### What you are asked to do
Scan the material and copy out each line where the word "your" occurs.

### Task input
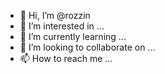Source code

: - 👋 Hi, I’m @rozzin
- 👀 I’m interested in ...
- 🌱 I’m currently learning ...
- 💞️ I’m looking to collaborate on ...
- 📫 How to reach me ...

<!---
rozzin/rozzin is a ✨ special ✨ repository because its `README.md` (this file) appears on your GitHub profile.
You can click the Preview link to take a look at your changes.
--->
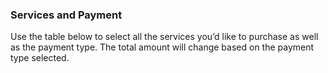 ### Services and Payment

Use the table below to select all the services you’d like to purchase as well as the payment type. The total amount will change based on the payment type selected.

### Answer below
rozzin/rozzin is a ✨ special ✨ repository because its `README.md` (this file) appears on your GitHub profile.
You can click the Preview link to take a look at your changes.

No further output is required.